Des fleurs blanches, de la Tubéreuse et des hommes…
Ces notes florales qui ont été assimilées aux femmes
Saison 3 – Épisode 29
Disclaimer
Écouter le podcast sur les fleurs blanches, la Tubéreuses et les hommes
Une présentation assumée : Misia (qui compare Solar Blossom de Mizensir et Néroli Oranger de Matière Première) et L’Ancien (qui porte Baiser Volé de Cartier) profitent de la sortie de French Flower de Matière Première pour évoquer les fleurs blanches en parfumerie, et surtout la si féminine Tubéreuse, refusée aux hommes.
Donnez de la force à vos gars ! Il nous a fallu 2 espressos et 1 cappuccino pour préparer cet épisode !
Disclaimer
Depuis les années 1970/1980 où le marketing de la parfumerie a explosé, la Tubéreuse et les fleurs blanches n’ont été utilisées quasiment que pour les parfums féminins. De même que la Rose a une certaine période n’évoquait que la femme, ces notes florales si belles ont été interdites aux hommes par souci de bien suivre les tendances de compositions.
Tubéreuse fracassante
Les années 1950 ont été témoins de l’arrivée de Fracas de Robert Piguet. Un parfum à la tubéreuse monumental, réalisé par l’immense Germaine Cellier. Cette œuvre a non seulement frappé de son sceau des générations de femmes parfumées, mais elle a aussi beaucoup contribué à propulser une parfumerie féminine hurlante, toute de fleurs blanches vêtue.
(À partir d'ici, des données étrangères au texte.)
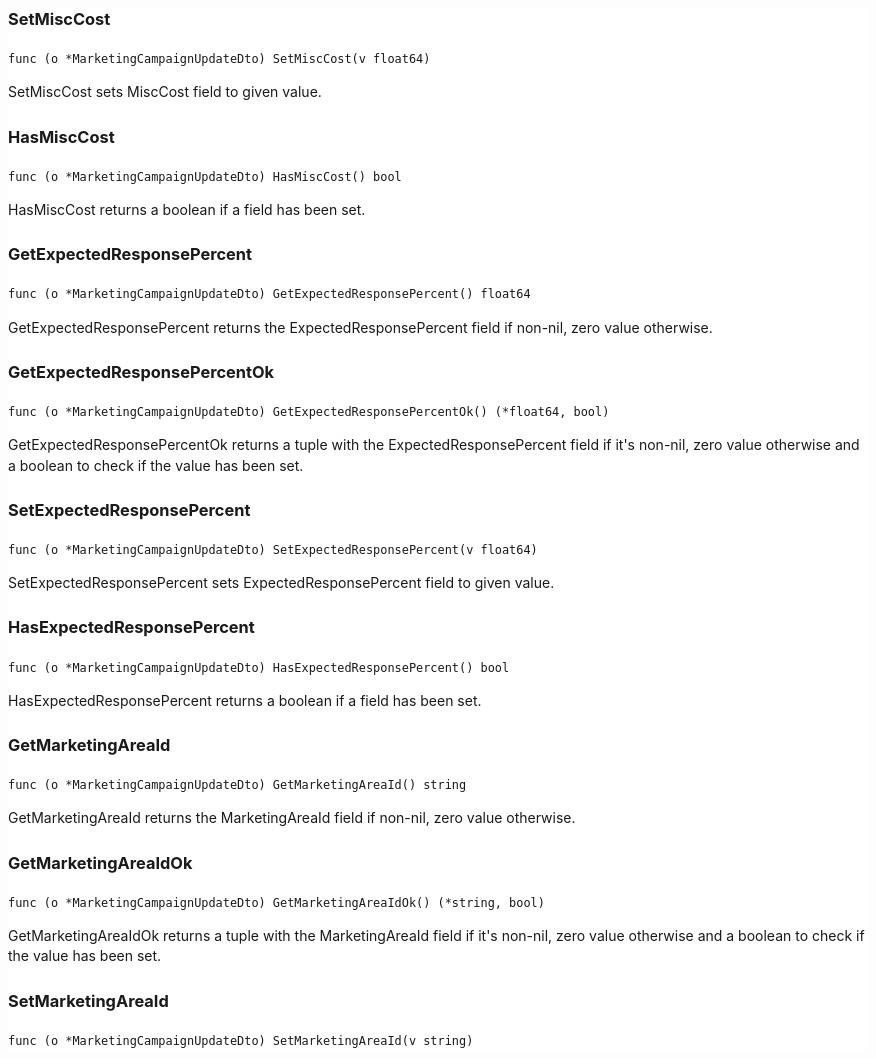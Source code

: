 ### SetMiscCost

`func (o *MarketingCampaignUpdateDto) SetMiscCost(v float64)`

SetMiscCost sets MiscCost field to given value.

### HasMiscCost

`func (o *MarketingCampaignUpdateDto) HasMiscCost() bool`

HasMiscCost returns a boolean if a field has been set.

### GetExpectedResponsePercent

`func (o *MarketingCampaignUpdateDto) GetExpectedResponsePercent() float64`

GetExpectedResponsePercent returns the ExpectedResponsePercent field if non-nil, zero value otherwise.

### GetExpectedResponsePercentOk

`func (o *MarketingCampaignUpdateDto) GetExpectedResponsePercentOk() (*float64, bool)`

GetExpectedResponsePercentOk returns a tuple with the ExpectedResponsePercent field if it's non-nil, zero value otherwise
and a boolean to check if the value has been set.

### SetExpectedResponsePercent

`func (o *MarketingCampaignUpdateDto) SetExpectedResponsePercent(v float64)`

SetExpectedResponsePercent sets ExpectedResponsePercent field to given value.

### HasExpectedResponsePercent

`func (o *MarketingCampaignUpdateDto) HasExpectedResponsePercent() bool`

HasExpectedResponsePercent returns a boolean if a field has been set.

### GetMarketingAreaId

`func (o *MarketingCampaignUpdateDto) GetMarketingAreaId() string`

GetMarketingAreaId returns the MarketingAreaId field if non-nil, zero value otherwise.

### GetMarketingAreaIdOk

`func (o *MarketingCampaignUpdateDto) GetMarketingAreaIdOk() (*string, bool)`

GetMarketingAreaIdOk returns a tuple with the MarketingAreaId field if it's non-nil, zero value otherwise
and a boolean to check if the value has been set.

### SetMarketingAreaId

`func (o *MarketingCampaignUpdateDto) SetMarketingAreaId(v string)`
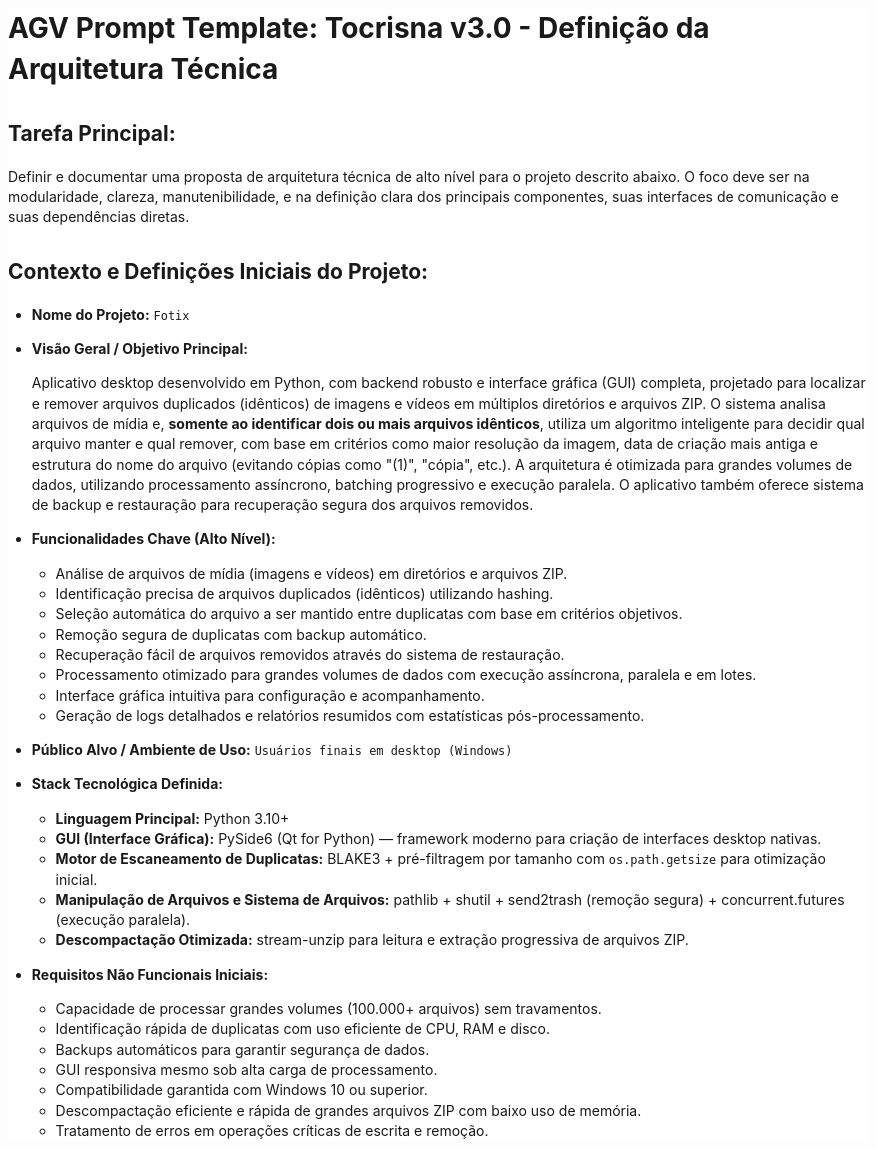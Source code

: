 # AGV Prompt Template: Tocrisna v3.0 - Definição da Arquitetura Técnica

## Tarefa Principal:
Definir e documentar uma proposta de arquitetura técnica de alto nível para o projeto descrito abaixo. O foco deve ser na modularidade, clareza, manutenibilidade, e na definição clara dos principais componentes, suas interfaces de comunicação e suas dependências diretas.

## Contexto e Definições Iniciais do Projeto:

-   **Nome do Projeto:** `Fotix`

-   **Visão Geral / Objetivo Principal:**

    Aplicativo desktop desenvolvido em Python, com backend robusto e interface gráfica (GUI) completa, projetado para localizar e remover arquivos duplicados (idênticos) de imagens e vídeos em múltiplos diretórios e arquivos ZIP.
    O sistema analisa arquivos de mídia e, **somente ao identificar dois ou mais arquivos idênticos**, utiliza um algoritmo inteligente para decidir qual arquivo manter e qual remover, com base em critérios como maior resolução da imagem, data de criação mais antiga e estrutura do nome do arquivo (evitando cópias como "(1)", "cópia", etc.).
    A arquitetura é otimizada para grandes volumes de dados, utilizando processamento assíncrono, batching progressivo e execução paralela.
    O aplicativo também oferece sistema de backup e restauração para recuperação segura dos arquivos removidos.
    
-   **Funcionalidades Chave (Alto Nível):**
    - Análise de arquivos de mídia (imagens e vídeos) em diretórios e arquivos ZIP.
    - Identificação precisa de arquivos duplicados (idênticos) utilizando hashing.
    - Seleção automática do arquivo a ser mantido entre duplicatas com base em critérios objetivos.
    - Remoção segura de duplicatas com backup automático.
    - Recuperação fácil de arquivos removidos através do sistema de restauração.
    - Processamento otimizado para grandes volumes de dados com execução assíncrona, paralela e em lotes.
    - Interface gráfica intuitiva para configuração e acompanhamento.
    - Geração de logs detalhados e relatórios resumidos com estatísticas pós-processamento.

-   **Público Alvo / Ambiente de Uso:** `Usuários finais em desktop (Windows)`

-   **Stack Tecnológica Definida:**
    - **Linguagem Principal:** Python 3.10+
    - **GUI (Interface Gráfica):** PySide6 (Qt for Python) — framework moderno para criação de interfaces desktop nativas.
    - **Motor de Escaneamento de Duplicatas:** BLAKE3 + pré-filtragem por tamanho com `os.path.getsize` para otimização inicial.
    - **Manipulação de Arquivos e Sistema de Arquivos:** pathlib + shutil + send2trash (remoção segura) + concurrent.futures (execução paralela).
    - **Descompactação Otimizada:** stream-unzip para leitura e extração progressiva de arquivos ZIP.
    
-   **Requisitos Não Funcionais Iniciais:**
    - Capacidade de processar grandes volumes (100.000+ arquivos) sem travamentos.
    - Identificação rápida de duplicatas com uso eficiente de CPU, RAM e disco.
    - Backups automáticos para garantir segurança de dados.
    - GUI responsiva mesmo sob alta carga de processamento.
    - Compatibilidade garantida com Windows 10 ou superior.
    - Descompactação eficiente e rápida de grandes arquivos ZIP com baixo uso de memória.
    - Tratamento de erros em operações críticas de escrita e remoção.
Poison de Dior est d’ailleurs probablement le point d’orgue de cette escalade florale. L’opulence incarnée, signée Édouard Fléchier, a tatoué son époque et à presque interdit la Tubéreuse et autres fleurs du genre à la gente masculine. Particulièrement dans cette période où la Lavande collait de la même manière à la parfumerie masculine.
Toute une époque
Au sortir de cette ère, les fleurs blanches sont restées ancrées d’un seul côté des rayons, excepté pour quelques rares exceptions. Jusqu’à ce nouveau siècle, la Tubéreuse reste donc une note de femme, parfois fatale, parfois garce, parfois distinguée, suivant ce qu’on veut lui faire dire.
La question s’impose donc : et les hommes dans tout ça ?
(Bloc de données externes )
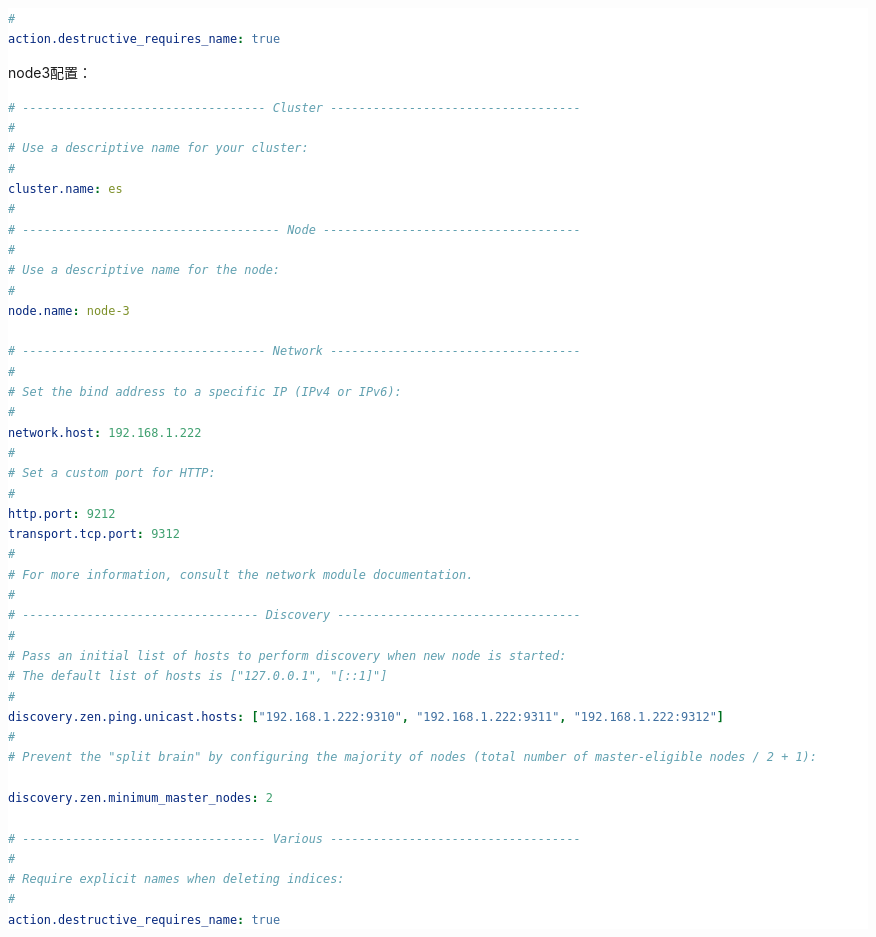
 ```yml
#
action.destructive_requires_name: true
```

node3配置：

```yml
# ---------------------------------- Cluster -----------------------------------
#
# Use a descriptive name for your cluster:
#
cluster.name: es
#
# ------------------------------------ Node ------------------------------------
#
# Use a descriptive name for the node:
#
node.name: node-3

# ---------------------------------- Network -----------------------------------
#
# Set the bind address to a specific IP (IPv4 or IPv6):
#
network.host: 192.168.1.222
#
# Set a custom port for HTTP:
#
http.port: 9212
transport.tcp.port: 9312
#
# For more information, consult the network module documentation.
#
# --------------------------------- Discovery ----------------------------------
#
# Pass an initial list of hosts to perform discovery when new node is started:
# The default list of hosts is ["127.0.0.1", "[::1]"]
#
discovery.zen.ping.unicast.hosts: ["192.168.1.222:9310", "192.168.1.222:9311", "192.168.1.222:9312"]
#
# Prevent the "split brain" by configuring the majority of nodes (total number of master-eligible nodes / 2 + 1):

discovery.zen.minimum_master_nodes: 2

# ---------------------------------- Various -----------------------------------
#
# Require explicit names when deleting indices:
#
action.destructive_requires_name: true
```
Mais l’Histoire du parfum est toujours en marche. Même si les merdouilles de notre tendre époque nous font parfois douter, on garde souvent espoir en jetant un œil aux vraies productions créatives.
On a eu la chance de connaître une ère où un certain Serge Lutens a parfois frappé du poing sur la table. Accompagné de l’immense Christopher Sheldrake, il a fait montre d’une force créatrice, d’un Art olfactif poussé à son paroxysme. Faisant parfois s’exprimer la Féminité du Bois, mais rendant aussi la Tubéreuse Criminelle. Ce dernier parfum est un coup de maître qui fait entrevoir l’indice du possible. Oui, une Tubéreuse peut-être autre chose, montrer une facette moins femme, sans renier son âme.
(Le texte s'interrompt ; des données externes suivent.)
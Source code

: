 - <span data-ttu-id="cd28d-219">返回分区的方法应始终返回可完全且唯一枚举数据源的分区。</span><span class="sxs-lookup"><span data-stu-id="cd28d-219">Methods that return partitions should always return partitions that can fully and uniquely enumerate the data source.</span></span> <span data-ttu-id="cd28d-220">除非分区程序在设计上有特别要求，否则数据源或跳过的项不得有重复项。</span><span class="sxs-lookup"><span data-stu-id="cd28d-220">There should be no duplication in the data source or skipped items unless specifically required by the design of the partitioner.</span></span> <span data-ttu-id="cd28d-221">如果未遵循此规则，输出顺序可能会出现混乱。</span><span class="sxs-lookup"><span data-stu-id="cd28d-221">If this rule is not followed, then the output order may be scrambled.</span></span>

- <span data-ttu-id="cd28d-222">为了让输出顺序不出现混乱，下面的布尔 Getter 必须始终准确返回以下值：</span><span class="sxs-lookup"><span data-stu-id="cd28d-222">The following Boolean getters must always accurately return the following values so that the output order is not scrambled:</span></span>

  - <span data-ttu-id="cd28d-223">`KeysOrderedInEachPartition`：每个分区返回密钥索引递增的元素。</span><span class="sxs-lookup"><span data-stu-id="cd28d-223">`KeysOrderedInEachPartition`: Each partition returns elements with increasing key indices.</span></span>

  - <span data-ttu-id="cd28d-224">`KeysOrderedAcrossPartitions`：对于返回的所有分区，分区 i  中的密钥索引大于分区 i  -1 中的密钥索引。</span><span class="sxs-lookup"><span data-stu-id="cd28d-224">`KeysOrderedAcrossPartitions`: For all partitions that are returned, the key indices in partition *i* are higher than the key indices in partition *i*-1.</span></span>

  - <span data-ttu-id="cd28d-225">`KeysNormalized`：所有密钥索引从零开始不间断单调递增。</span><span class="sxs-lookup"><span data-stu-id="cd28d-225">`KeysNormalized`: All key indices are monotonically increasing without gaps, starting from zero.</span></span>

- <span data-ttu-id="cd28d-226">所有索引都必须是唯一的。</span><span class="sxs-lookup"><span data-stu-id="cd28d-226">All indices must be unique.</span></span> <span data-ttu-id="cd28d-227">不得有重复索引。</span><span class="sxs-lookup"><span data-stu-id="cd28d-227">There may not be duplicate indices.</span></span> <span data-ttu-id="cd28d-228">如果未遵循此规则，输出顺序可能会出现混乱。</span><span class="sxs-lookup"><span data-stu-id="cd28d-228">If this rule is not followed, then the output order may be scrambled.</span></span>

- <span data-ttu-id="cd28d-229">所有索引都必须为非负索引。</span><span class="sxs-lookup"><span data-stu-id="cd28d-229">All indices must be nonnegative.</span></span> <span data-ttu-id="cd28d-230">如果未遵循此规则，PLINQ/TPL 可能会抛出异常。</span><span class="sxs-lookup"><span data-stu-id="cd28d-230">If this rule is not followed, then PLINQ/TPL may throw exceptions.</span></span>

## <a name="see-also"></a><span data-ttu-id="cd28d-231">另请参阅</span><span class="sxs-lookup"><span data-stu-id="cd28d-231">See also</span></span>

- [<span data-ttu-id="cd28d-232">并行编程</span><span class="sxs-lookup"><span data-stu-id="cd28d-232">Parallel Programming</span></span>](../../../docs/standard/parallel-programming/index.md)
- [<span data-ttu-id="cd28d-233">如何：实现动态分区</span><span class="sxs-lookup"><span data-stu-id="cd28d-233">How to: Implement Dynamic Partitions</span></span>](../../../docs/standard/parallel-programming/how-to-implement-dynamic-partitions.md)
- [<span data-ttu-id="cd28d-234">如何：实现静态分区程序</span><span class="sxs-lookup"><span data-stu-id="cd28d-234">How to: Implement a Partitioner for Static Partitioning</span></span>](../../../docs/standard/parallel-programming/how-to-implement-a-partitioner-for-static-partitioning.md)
La Tubéreuse trop loin des hommes ?
Et puis, qu’est-ce qu’un parfum si ce n’est une belle odeur, un beau sillage ? Il faut parfois se rendre loin de l’Occident pour remettre la parfumerie à sa place. Loin du marketing, du bourrage de crâne médiatique et de la publicité lobotomisante, les Africains, les Arabes, ou encore les Indiens, se fichent royalement de toute cette mascarade. Ce qu’on regarde avant tout, c’est le sillage.
Tant que c’est beau, et qui pourrait dire que la Tubéreuse ou les fleurs blanches le ne sont pas, on s’en parfume.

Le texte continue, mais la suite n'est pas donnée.